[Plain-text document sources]
========

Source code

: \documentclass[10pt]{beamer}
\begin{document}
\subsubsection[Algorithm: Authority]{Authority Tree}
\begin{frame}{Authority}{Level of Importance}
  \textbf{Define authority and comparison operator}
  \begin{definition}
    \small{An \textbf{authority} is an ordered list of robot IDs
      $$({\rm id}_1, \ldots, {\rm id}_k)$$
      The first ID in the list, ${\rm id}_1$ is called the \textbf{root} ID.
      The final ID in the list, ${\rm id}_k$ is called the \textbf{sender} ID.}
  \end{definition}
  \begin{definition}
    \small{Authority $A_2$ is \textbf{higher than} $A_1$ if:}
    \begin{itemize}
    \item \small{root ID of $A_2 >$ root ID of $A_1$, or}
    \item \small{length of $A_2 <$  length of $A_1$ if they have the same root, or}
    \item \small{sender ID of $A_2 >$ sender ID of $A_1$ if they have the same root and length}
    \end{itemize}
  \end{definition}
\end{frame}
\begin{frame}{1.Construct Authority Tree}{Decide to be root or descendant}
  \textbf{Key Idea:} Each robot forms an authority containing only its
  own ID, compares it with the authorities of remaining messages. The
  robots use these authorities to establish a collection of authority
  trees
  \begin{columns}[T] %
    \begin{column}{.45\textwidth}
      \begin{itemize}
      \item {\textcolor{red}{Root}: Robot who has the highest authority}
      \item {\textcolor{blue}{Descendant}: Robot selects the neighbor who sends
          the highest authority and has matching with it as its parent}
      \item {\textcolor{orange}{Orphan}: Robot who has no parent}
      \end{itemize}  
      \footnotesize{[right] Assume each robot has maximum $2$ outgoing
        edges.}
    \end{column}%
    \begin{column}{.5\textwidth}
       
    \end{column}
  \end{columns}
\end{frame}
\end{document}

========

## PROBLEM STATEMENT
What are the lines above that hold the string "textwidth"? Copy them.

## ANSWER FOR THE TASK
    \begin{column}{.45\textwidth}
    \begin{column}{.5\textwidth}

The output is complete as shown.